Oliver Twist Readalong: Final Thoughts

Author: Charles Dickens, 1837
Genre: Social Criticism, Fiction
Format: Paperback, 603 pages

There you go, I have finally read my first Dickens. I am glad that my first experience turned out so pleasant, and I am looking forward to reading a few more works by him. Looking back at the first pages of the book again, I can’t help but think how surprised I was with Dickens’ language and wonderful characters. Yes, sometimes Oliver was intolerably gullible and overly nice; and yes, maybe the fact that he met his long-lost relatives left and right was a little too much even for a coincidence.  However, I never got annoyed , which is pretty amazing, because I am rather sensitive to things like that.

I heard a lot of people had problems with Dickens’ language, finding it sometimes too dry or sometimes too preachy. Personally I find that Dickens’ way of expressing his ideas and beliefs id actually what drew me into the story. I loved strong sarcasm, evident opinions on social stratification and poor living conditions, and somewhat dark humor in places where it is most appropriate. When it came to his storytelling, I didn’t think the story dragged at any point, the way I usually felt with some classics that focused on fruity prose and number of pages. Like I said, sometimes it was hard to believe that Oliver, who grew up on nothing but mistreatment and abuse, could turn out so sweet and innocent. He was almost too perfect of a representation  of innocence, taking into consideration that he never was corrupted by all the evil around him. Yes, many of Dickens’ characters might seem a bit too black and white, but I found it rather fitting for what he had been trying to achieve here.

I think I will invest some more time into discovering Dickens’ genius. Few of his books that caught my eye and that are squeezing their way into my reading list are The Christmas Carol, Bleak House, and The Old Curiosity Shop. I just hope I will like them as much as I liked Oliver Twist. Actually, I can see myself re-reading this one a couple of years from now.
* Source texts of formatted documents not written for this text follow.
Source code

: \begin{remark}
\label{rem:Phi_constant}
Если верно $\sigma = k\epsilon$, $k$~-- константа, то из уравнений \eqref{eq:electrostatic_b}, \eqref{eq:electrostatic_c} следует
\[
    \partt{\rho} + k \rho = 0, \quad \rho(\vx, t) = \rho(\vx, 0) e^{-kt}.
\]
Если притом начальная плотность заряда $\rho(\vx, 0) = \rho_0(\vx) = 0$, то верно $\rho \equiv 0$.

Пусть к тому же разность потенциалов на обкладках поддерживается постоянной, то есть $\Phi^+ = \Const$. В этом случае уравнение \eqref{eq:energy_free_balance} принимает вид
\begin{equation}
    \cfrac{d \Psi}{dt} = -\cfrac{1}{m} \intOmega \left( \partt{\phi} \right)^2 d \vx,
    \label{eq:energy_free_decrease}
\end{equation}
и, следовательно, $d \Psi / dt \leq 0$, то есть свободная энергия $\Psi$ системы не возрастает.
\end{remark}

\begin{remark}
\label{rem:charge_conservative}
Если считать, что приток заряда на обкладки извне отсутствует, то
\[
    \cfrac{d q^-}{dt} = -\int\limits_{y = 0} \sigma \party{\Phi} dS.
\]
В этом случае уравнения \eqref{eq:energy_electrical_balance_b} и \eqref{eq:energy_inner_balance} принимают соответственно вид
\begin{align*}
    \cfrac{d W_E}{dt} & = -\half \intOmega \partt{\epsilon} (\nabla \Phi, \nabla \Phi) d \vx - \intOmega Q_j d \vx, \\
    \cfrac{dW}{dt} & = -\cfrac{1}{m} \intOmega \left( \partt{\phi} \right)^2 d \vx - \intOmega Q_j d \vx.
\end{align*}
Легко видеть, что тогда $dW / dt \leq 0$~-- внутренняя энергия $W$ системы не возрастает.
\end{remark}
  1. Thanks for your review. I enjoyed A tale of Two Cities but hadn’t heard good things about Oliver Twist. I think I will add it to my reading list after all.
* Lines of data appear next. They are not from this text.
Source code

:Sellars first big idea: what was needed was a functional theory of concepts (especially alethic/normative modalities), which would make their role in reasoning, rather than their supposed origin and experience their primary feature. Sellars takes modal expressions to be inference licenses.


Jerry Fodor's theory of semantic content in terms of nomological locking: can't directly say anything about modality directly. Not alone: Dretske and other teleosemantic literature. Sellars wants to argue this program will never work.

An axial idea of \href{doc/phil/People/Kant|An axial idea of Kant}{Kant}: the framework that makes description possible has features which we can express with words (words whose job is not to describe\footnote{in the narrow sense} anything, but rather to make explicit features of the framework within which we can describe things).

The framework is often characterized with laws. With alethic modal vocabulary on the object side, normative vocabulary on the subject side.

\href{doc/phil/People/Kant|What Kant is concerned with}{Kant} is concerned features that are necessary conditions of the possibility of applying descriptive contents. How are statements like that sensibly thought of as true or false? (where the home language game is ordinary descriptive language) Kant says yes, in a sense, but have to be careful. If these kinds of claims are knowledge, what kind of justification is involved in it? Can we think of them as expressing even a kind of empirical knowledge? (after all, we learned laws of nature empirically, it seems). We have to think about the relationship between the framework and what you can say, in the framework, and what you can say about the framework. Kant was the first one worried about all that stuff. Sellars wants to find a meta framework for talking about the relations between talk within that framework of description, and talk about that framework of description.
  2. I enjoyed the sarcasm and dark humor as well! I wasn’t expecting it.

  3. @Livingdelilah I heard that a lot of people struggle with A Tale of Two Cities. It’s great to know that you liked it. I definitely recommend to give Oliver Twist a shot. It seems like most readers fall into two categories: those who love it, and those who hate it. 🙂 One way to find out for sure is to try the book yourself. Good luck!
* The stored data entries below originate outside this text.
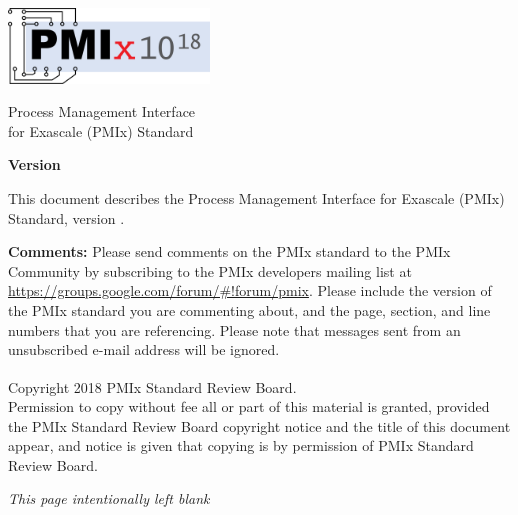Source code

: 
  \begin{titlepage}
    \begin{flushleft}
     \hspace{-6em} \includegraphics[width=0.4\textwidth]{figs/pmix-logo.png}
    \end{flushleft}

    \begin{adjustwidth}{-0.75in}{0in}
    \begin{center}
      \Huge
      \textsf{Process Management Interface\\for Exascale (PMIx) Standard}

      \vspace{1.0in}
	  \huge
      \textbf{Version \VER{}}
      
      \vspace{0.15in}
	  \Large
      \textbf{\VERDATE}
      
    \end{center}
    \end{adjustwidth}

    \vspace{1.2in}

\par
This document describes the Process Management Interface for Exascale (PMIx) Standard, version \VER{}.

\par
\textbf{Comments:}
Please send comments on the PMIx standard to the PMIx Community by subscribing to the PMIx developers mailing list at \url{https://groups.google.com/forum/#!forum/pmix}.
Please include the version of the PMIx standard you are commenting about, and the page, section, and line numbers that you are referencing.
Please note that messages sent from an unsubscribed e-mail address will be ignored.

\vfill

\begin{adjustwidth}{0pt}{1em}\setlength{\parskip}{0.25\baselineskip}%
Copyright \textsuperscript{\textcopyright} 2018 PMIx Standard Review Board.\\
Permission to copy without fee all or part of this material is granted,
provided the PMIx Standard Review Board copyright notice and
the title of this document appear, and notice is given that copying is by
permission of PMIx Standard Review Board.
\end{adjustwidth}

  \end{titlepage}

\clearpage
\thispagestyle{empty}
\phantom{a}
\begin{center}
\emph{This page intentionally left blank}
\end{center}

\vfill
    @Katy F. I was totally surprised to see Dickens as a great entertainer. I always imagined his books boring and dry. Proved me wrong!

  4. Jillian · ·

    I still can’t bring myself to finish this one. I need to.

    I want to understand Dickens also. I’ve just gotten a copy of the Tomalin biography (about his affair with Nelly Ternan.)

    I might read that before finishing Oliver Twist

  5. @Jillian

    It happened to me before. There is a book others love, but I just can’t stand reading it. Maybe his other works would appeal more to you. Thankfully, Dickens was rather productive when it came to writing. 🙂

  6. netlinking…

    […]Oliver Twist Readalong: Final Thoughts « Tasseled Blog[…]…

  7. I love it too, even more now that it settled in a little in my mind. I am planning to reread it for my Dickens project someday, so that is something to look forward to.